Implementing Algebraic Effects in C “Monads for Free in C”

Implementing Algebraic Effects in C "Monads for Free in C"

Microsoft Research Technical Report MSR-TR-2017-23

Daan Leijen

Microsoft Research daan@

Abstract. We describe a full implementation of algebraic effects and handlers as a library in standard and portable C99, where effect operations can be used just like regular C functions. We use a formal operational semantics to guide the C implementation at every step where an evaluation context corresponds directly to a particular C execution context. Finally we show a novel extension to the formal semantics to describe optimized tail resumptions and prove that the extension is sound. This gives two orders of magnitude improvement to the performance of tail resumptive operations (up to about 150 million operations per second on a Core i7@2.6GHz) Updates: 2017-06-30: Added Section A.4 on C++ support. 2017-06-19: Initial version.

1. Introduction

Algebraic effects [35] and handlers [36, 37] come from category theory as a way to reason about effects. Effects come with a set of operations as their interface, and handlers to give semantics to the operations. Any free monad [2, 17, 40] can be expressed using algebraic effect handlers: the operations describe an algebra that gives rise to a free monad, whereas the handler is the fold over that algebra giving its semantics.

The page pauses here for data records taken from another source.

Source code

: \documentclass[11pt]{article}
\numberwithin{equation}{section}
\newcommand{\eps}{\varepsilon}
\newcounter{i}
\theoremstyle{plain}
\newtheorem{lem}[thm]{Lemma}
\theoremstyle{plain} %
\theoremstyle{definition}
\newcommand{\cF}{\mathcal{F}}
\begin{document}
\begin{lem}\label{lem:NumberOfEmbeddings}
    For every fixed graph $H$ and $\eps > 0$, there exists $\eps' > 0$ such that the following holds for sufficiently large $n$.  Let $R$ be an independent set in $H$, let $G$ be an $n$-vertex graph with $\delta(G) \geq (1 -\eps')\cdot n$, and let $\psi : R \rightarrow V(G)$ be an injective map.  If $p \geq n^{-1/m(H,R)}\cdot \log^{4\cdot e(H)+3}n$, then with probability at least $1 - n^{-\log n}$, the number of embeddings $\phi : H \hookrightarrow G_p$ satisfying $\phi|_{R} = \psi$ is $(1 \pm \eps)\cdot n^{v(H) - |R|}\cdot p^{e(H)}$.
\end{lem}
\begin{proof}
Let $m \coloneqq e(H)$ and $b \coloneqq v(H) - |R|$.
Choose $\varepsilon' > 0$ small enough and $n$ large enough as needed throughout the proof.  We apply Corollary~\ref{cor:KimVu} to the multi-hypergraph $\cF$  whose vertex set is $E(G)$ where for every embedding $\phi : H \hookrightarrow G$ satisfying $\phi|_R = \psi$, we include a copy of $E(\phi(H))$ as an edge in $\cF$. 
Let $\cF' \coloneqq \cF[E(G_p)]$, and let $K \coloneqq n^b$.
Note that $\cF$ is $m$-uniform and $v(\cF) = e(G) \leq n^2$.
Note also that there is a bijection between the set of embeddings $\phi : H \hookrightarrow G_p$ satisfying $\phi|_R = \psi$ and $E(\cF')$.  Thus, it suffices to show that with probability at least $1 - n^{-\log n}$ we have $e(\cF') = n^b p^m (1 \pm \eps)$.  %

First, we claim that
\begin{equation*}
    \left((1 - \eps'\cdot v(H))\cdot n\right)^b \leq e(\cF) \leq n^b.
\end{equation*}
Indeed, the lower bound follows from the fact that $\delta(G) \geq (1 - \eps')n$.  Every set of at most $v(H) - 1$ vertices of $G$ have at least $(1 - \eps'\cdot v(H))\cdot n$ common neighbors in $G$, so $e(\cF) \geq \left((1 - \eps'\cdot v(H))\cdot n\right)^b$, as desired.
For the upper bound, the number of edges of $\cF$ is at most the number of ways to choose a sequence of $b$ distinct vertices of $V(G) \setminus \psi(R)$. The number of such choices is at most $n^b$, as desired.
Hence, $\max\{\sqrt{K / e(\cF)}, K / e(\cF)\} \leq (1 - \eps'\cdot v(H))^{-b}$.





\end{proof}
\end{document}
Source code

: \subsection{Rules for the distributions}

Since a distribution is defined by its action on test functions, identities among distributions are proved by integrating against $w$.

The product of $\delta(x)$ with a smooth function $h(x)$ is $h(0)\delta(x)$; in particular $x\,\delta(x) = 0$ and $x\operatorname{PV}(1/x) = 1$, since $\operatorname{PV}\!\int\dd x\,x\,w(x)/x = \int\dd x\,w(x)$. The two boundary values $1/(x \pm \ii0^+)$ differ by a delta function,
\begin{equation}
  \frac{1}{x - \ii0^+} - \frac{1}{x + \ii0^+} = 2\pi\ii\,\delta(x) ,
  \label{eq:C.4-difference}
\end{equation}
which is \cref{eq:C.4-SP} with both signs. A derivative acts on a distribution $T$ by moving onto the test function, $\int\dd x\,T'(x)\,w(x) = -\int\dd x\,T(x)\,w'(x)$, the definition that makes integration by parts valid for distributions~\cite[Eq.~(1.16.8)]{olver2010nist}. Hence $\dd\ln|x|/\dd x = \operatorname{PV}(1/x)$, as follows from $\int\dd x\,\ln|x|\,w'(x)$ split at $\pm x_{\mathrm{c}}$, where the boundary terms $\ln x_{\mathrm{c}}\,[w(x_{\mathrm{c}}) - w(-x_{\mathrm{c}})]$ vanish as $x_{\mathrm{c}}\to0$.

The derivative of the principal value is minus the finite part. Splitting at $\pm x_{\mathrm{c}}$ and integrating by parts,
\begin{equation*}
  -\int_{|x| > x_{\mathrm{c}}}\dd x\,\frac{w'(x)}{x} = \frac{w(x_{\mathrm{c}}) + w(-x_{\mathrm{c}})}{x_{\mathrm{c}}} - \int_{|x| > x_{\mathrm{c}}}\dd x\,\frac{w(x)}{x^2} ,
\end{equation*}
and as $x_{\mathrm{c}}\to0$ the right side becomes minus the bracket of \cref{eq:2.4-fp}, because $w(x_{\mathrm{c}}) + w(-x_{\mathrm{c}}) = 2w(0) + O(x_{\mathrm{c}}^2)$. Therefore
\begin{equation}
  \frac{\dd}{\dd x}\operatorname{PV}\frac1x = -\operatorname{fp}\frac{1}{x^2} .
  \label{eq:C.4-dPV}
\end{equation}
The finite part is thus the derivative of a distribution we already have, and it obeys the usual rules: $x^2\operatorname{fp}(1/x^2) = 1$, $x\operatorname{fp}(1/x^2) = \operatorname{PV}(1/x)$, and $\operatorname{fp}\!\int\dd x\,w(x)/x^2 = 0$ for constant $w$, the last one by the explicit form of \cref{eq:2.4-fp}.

This makes algebraic effects highly expressive and practical, and they can describe many control flow constructs that are usually built into a language or compiler. Examples include, exception handling, iterators, backtracking, and async/await style asynchronous programming. Once you have algebraic effects, all of these abstractions can be implemented as a library by the user. In this article, we describe a practical implementation of algebraic effects and handlers as a library itself in C. In particular,

? We describe a full implementation of algebraic effects and handlers in standard and portable C99. Using effect operations is just like calling regular C functions. Stacks are always restored at the same location and regular C semantics are preserved.

? Even though the semantics of algebraic effects are simple, the implementation in C is not straightforward. We use a formal operational semantics to guide the C implementation at every step. In particular, we use context based semantics where a formal context corresponds directly to a particular C execution context.

? We show a novel extension to the formal semantics to describe optimized tail resumptions and prove that the extension is sound. This gives two orders of magnitude improvement to the performance of tail resumptive operations (up to about 150 million operations per second on a Core i7).

At this point using effects in C is nice, but defining handlers is still a bit cumbersome. Its interface could probably be improved by providing a C++ wrapper. For now, we mainly see the library as a target for library writers or compilers. For example, the P language [10] is a language for describing verifiable asynchronous state machines, and used for example to implement and verify the core of the USB device driver stack that ships with Microsoft Windows 8. Compiling to C involves a complex CPS-style transformation [19, 26] to enable async/await style programming [5] with a receive statement ? using the effects library this transformation is no longer necessary and we can generate straightforward C code instead. Similarly, we hope to integrate this library with libuv [29] (the asynchronous C library underlying Node [43]) and improve programming with libuv directly from C or C++ using async/await style abstractions [12, 27].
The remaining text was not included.